驚くべき高画質 α7とのバランスの良さにも注目

カールツァイスからLoxiaシリーズの新モデル「ZEISS Loxia 2.4/85」が登場した。以前のレビューでもご紹介したが、フルサイズ対応のソニーEマウント用MF(マニュアルフォーカス)単焦点レンズシリーズとなる。

ラインナップは「Loxia 2.8/21」「Loxia 2/35」「Loxia 2/50」で構成され、今回の中望遠レンズLoxia 2.4/85が新たに加わった。どのレンズもコンパクトでスレンダーなルックスが特徴で、カールツァイスならではの優れた画質とMFという写真を撮る“過程”も楽しめるレンズとなっている。

絶妙な重さでマニュアルフォーカスが楽しめる

海外での発売から約3カ月ほど遅れて、12月9日に日本市場に投入される。ネーミングからわかるように開放F2.4の85mm単焦点レンズだ。メーカー希望小売価格は税別16万5,000円。ハイスペックなレンズとあってなかなかの価格設定となっている。

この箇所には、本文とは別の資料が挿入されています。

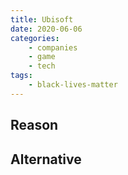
 ```yaml
---
title: Ubisoft
date: 2020-06-06
categories:
    - companies
    - game
    - tech
tags:
    - black-lives-matter
---
```


## Reason


## Alternative

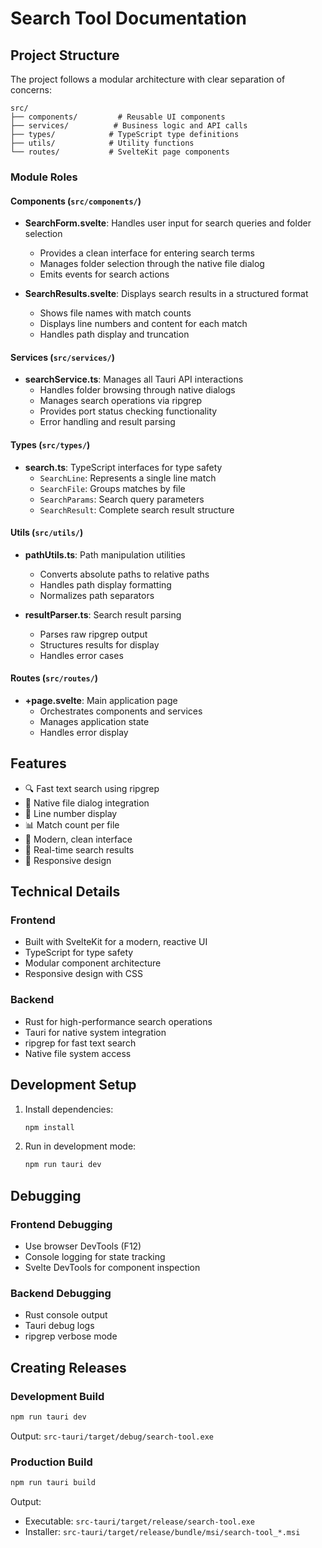 # Search Tool Documentation

## Project Structure

The project follows a modular architecture with clear separation of concerns:

```
src/
├── components/         # Reusable UI components
├── services/          # Business logic and API calls
├── types/            # TypeScript type definitions
├── utils/            # Utility functions
└── routes/           # SvelteKit page components
```

### Module Roles

#### Components (`src/components/`)
- **SearchForm.svelte**: Handles user input for search queries and folder selection
  - Provides a clean interface for entering search terms
  - Manages folder selection through the native file dialog
  - Emits events for search actions

- **SearchResults.svelte**: Displays search results in a structured format
  - Shows file names with match counts
  - Displays line numbers and content for each match
  - Handles path display and truncation

#### Services (`src/services/`)
- **searchService.ts**: Manages all Tauri API interactions
  - Handles folder browsing through native dialogs
  - Manages search operations via ripgrep
  - Provides port status checking functionality
  - Error handling and result parsing

#### Types (`src/types/`)
- **search.ts**: TypeScript interfaces for type safety
  - `SearchLine`: Represents a single line match
  - `SearchFile`: Groups matches by file
  - `SearchParams`: Search query parameters
  - `SearchResult`: Complete search result structure

#### Utils (`src/utils/`)
- **pathUtils.ts**: Path manipulation utilities
  - Converts absolute paths to relative paths
  - Handles path display formatting
  - Normalizes path separators

- **resultParser.ts**: Search result parsing
  - Parses raw ripgrep output
  - Structures results for display
  - Handles error cases

#### Routes (`src/routes/`)
- **+page.svelte**: Main application page
  - Orchestrates components and services
  - Manages application state
  - Handles error display

## Features

- 🔍 Fast text search using ripgrep
- 📂 Native file dialog integration
- 📝 Line number display
- 📊 Match count per file
- 🎨 Modern, clean interface
- 🔄 Real-time search results
- 📱 Responsive design

## Technical Details

### Frontend
- Built with SvelteKit for a modern, reactive UI
- TypeScript for type safety
- Modular component architecture
- Responsive design with CSS

### Backend
- Rust for high-performance search operations
- Tauri for native system integration
- ripgrep for fast text search
- Native file system access

## Development Setup

1. Install dependencies:
   ```bash
   npm install
   ```

2. Run in development mode:
   ```bash
   npm run tauri dev
   ```

## Debugging

### Frontend Debugging
- Use browser DevTools (F12)
- Console logging for state tracking
- Svelte DevTools for component inspection

### Backend Debugging
- Rust console output
- Tauri debug logs
- ripgrep verbose mode

## Creating Releases

### Development Build
```bash
npm run tauri dev
```
Output: `src-tauri/target/debug/search-tool.exe`

### Production Build
```bash
npm run tauri build
```
Output: 
- Executable: `src-tauri/target/release/search-tool.exe`
- Installer: `src-tauri/target/release/bundle/msi/search-tool_*.msi`
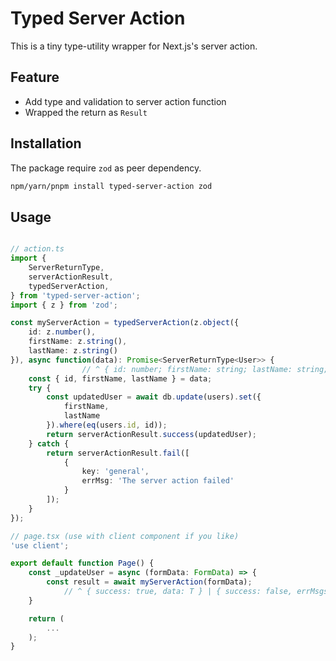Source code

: # Typed Server Action

This is a tiny type-utility wrapper for Next.js's server action. 

## Feature

* Add type and validation to server action function
* Wrapped the return as `Result`

## Installation

The package require `zod` as peer dependency.

```sh
npm/yarn/pnpm install typed-server-action zod
```

## Usage

```typescript

// action.ts
import {
	ServerReturnType,
	serverActionResult,
	typedServerAction,
} from 'typed-server-action';
import { z } from 'zod';

const myServerAction = typedServerAction(z.object({
    id: z.number(),
    firstName: z.string(),
    lastName: z.string()
}), async function(data): Promise<ServerReturnType<User>> {
                // ^ { id: number; firstName: string; lastName: string; }
    const { id, firstName, lastName } = data;
    try {
        const updatedUser = await db.update(users).set({
            firstName,
            lastName
        }).where(eq(users.id, id));
        return serverActionResult.success(updatedUser);
    } catch {
        return serverActionResult.fail([
            {
                key: 'general',
                errMsg: 'The server action failed'
            }
        ]);
    }
});

// page.tsx (use with client component if you like)
'use client';

export default function Page() {
    const _updateUser = async (formData: FormData) => {
        const result = await myServerAction(formData);
            // ^ { success: true, data: T } | { success: false, errMsgs: {key: string; errMsg: string; }[] }
    }

    return (
        ...
    );
}
```
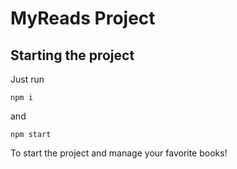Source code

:# MyReads Project

## Starting the project

Just run

```
npm i
```

and

```
npm start
```

To start the project and manage your favorite books!
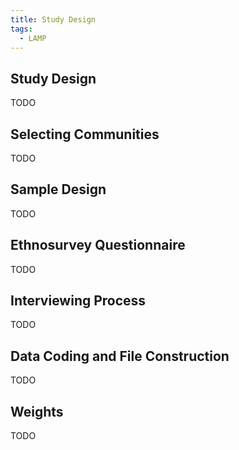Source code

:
 ```yaml
---
title: Study Design
tags:
  - LAMP
---
```


## Study Design

TODO

## Selecting Communities

TODO

## Sample Design

TODO

## Ethnosurvey Questionnaire

TODO

## Interviewing Process

TODO

## Data Coding and File Construction

TODO

## Weights

TODO
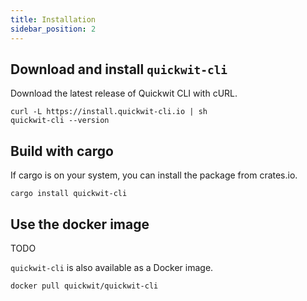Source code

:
 ```yaml
---
title: Installation
sidebar_position: 2
---
```



## Download and install `quickwit-cli`

Download the latest release of Quickwit CLI with cURL.

```
curl -L https://install.quickwit-cli.io | sh
quickwit-cli --version
```

## Build with cargo

If cargo is on your system, you can install the package from crates.io.

```
cargo install quickwit-cli
```

## Use the docker image

TODO

`quickwit-cli` is also available as a Docker image.

```
docker pull quickwit/quickwit-cli
```

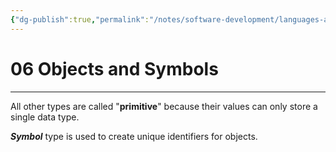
 ```yaml
---
{"dg-publish":true,"permalink":"/notes/software-development/languages-and-frameworks/web-development/front-end/javascript-vanilla/01-basics/03-data-types/06-objects-and-symbols/","tags":["programming","webdevelopment","frontend","JavaScript"],"created":"2025-07-13T15:24:55.821+08:00"}
---
```



# 06 Objects and Symbols

---

All other types are called "**primitive**" because their values can only store a single data type.

**_Symbol_** type is used to create unique identifiers for objects.
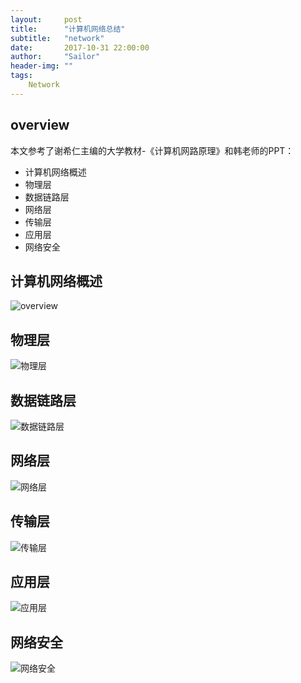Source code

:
 ```yaml
---
layout:     post
title:      "计算机网络总结"
subtitle:   "network"
date:       2017-10-31 22:00:00
author:     "Sailor"
header-img: ""
tags:
    Network
---
```

## overview
本文参考了谢希仁主编的大学教材-《计算机网路原理》和韩老师的PPT：

- 计算机网络概述
- 物理层
- 数据链路层
- 网络层
- 传输层
- 应用层
- 网络安全

## 计算机网络概述

![overview](https://sailorlou.github.io/image/network/network_overview.png)

## 物理层
![物理层](https://sailorlou.github.io/image/network/network_physics_layer.png)

## 数据链路层
![数据链路层](https://sailorlou.github.io/image/network/network_data_link_layer.png)

## 网络层
![网络层](https://sailorlou.github.io/image/network/network_net_layer.png)

## 传输层
![传输层](https://sailorlou.github.io/image/network/netword_transport_layer.png)

## 应用层
![应用层](https://sailorlou.github.io/image/network/network_app_layer.png)

## 网络安全
![网络安全](https://sailorlou.github.io/image/network/network_safty.png)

レンズ構成はゾナータイプの7群7枚で、特殊低分散ガラスレンズを3枚使用している。外形寸法は全長108mm(レンズキャップ装着時)で重量は594gとなり、今回インプレッションに使用したソニーα7R IIに装着するといい感じのズッシリ感であった。

右手でカメラのグリップをホールドし、左手をLoxia 2.4/85に添えると、軽すぎず重すぎずちょうどいいトルクのフォーカスリングに指がかかる。このフォーカスリングのローレットは金属製のため、この季節はひんやりと冷たく感じるが、実に絶妙の重さでMFを楽しめるのだ。

ソニーα7R IIに装着したところ(以下同)

α7R IIのEVFを覗いてフォーカスリングを動かすと、サッと拡大表示になるのでシビアなピント合わせも正確に行える。初心者でもMFの楽しさを味わえるはずだ。もし心配ならピーキング表示を色つきにすれば安心してMFを堪能できるだろう。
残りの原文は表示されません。